Biological age acceleration linked to faster progression from cardiovascular-kidney-metabolic disease to dementia
This prospective cohort study analyzed 433,911 participants from the UK Biobank to examine associations between biological age acceleration (measured via PhenoAge and KDM-BA algorithms) and transitions through cardiovascular-kidney-metabolic disease (CKMD) states toward dementia and mortality. The study found biological age acceleration was significantly associated with increased risk of transitioning from healthy to first CKMD (hazard ratio [HR] 1.24 for PhenoAgeAccel, 95% CI 1.23-1.25), from first CKMD to cardiovascular-kidney-metabolic multimorbidity (HR 1.20, 95% CI 1.18-1.22), and from multimorbidity to dementia (HR 1.13, 95% CI 1.04-1.22 for PhenoAgeAccel).
Biological age acceleration also shortened the time between disease transitions by approximately 1.09 years from healthy to first CKMD and by an additional 1.75 years to multimorbidity.
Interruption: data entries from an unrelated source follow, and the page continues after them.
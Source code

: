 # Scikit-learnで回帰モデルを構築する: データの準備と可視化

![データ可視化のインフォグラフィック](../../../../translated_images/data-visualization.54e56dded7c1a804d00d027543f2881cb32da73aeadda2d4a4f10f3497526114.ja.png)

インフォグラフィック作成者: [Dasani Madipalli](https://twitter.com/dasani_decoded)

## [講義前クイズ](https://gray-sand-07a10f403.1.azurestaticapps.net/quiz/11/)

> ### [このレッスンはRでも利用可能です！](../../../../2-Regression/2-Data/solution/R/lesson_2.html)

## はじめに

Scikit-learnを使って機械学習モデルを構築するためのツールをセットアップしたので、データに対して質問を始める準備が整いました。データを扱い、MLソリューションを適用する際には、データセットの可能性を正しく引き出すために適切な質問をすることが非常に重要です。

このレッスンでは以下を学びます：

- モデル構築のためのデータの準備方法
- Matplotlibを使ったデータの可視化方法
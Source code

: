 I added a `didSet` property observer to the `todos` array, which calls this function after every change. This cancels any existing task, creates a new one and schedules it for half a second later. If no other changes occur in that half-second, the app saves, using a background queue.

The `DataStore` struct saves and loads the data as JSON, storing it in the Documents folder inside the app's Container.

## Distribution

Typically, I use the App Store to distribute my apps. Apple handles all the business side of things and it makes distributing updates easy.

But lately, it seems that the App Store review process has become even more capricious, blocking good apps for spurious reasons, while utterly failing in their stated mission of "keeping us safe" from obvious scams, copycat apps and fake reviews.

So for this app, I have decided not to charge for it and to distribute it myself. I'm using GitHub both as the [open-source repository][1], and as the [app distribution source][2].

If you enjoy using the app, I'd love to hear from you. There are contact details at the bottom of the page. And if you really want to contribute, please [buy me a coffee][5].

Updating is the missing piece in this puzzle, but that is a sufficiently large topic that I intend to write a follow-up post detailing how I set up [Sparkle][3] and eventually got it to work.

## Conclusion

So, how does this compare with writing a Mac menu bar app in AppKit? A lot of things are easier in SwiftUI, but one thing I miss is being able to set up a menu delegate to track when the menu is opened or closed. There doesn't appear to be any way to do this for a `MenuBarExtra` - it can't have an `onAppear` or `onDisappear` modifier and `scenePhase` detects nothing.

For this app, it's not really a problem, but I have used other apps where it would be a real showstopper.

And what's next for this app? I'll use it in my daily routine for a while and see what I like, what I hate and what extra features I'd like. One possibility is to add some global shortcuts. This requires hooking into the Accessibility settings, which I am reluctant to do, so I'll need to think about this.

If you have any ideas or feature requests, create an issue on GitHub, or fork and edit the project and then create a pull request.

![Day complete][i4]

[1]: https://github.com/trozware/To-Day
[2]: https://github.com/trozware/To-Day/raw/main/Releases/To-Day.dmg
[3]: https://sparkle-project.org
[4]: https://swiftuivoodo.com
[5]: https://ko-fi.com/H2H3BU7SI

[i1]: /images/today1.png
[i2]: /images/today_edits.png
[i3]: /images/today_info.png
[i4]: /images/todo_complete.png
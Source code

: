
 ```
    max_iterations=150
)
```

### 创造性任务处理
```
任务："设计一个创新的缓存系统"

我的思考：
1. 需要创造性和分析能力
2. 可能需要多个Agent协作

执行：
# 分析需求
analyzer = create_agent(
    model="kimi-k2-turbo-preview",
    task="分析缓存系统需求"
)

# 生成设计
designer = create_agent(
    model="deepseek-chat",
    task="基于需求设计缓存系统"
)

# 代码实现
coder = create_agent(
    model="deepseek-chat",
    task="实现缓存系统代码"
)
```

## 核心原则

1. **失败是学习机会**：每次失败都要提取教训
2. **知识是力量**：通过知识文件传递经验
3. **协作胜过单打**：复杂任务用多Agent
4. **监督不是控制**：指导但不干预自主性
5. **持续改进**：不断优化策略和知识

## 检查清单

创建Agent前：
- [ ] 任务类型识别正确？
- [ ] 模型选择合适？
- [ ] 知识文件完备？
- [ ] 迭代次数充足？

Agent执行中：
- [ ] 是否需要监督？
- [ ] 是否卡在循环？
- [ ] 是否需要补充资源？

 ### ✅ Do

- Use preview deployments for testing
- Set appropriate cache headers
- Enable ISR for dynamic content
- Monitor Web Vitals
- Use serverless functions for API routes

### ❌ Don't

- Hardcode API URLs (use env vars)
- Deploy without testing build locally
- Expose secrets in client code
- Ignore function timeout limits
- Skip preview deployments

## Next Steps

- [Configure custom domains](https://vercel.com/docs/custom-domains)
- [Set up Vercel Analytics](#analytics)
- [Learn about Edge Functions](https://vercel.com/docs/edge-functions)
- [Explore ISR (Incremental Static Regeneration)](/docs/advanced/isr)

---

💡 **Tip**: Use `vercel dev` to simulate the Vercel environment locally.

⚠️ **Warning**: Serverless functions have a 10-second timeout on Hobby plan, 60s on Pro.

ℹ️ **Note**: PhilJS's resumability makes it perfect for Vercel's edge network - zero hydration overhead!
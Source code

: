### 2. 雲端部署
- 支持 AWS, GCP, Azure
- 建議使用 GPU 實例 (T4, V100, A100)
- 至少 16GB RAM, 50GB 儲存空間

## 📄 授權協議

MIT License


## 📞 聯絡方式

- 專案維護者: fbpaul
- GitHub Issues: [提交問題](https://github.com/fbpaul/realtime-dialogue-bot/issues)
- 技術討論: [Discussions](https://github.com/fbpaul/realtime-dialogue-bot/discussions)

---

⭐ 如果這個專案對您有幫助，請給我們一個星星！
Regarding life expectancy, individuals with multimorbidity experienced an average reduction of about 1.36 years under PhenoAge, while those with dementia showed a decrease of about 0.77 years. Safety and tolerability data were not reported.
Key limitations include the observational design, which precludes causal inference despite the abstract's suggestion of a 'promotive role.' The study did not report follow-up duration, absolute event numbers, or funding/conflict disclosures. The practice relevance statement suggesting implementation of biological age assessments and lifestyle interventions represents an interpretation beyond the demonstrated associations. These findings highlight potential links in disease progression but require mechanistic and interventional studies to establish clinical utility.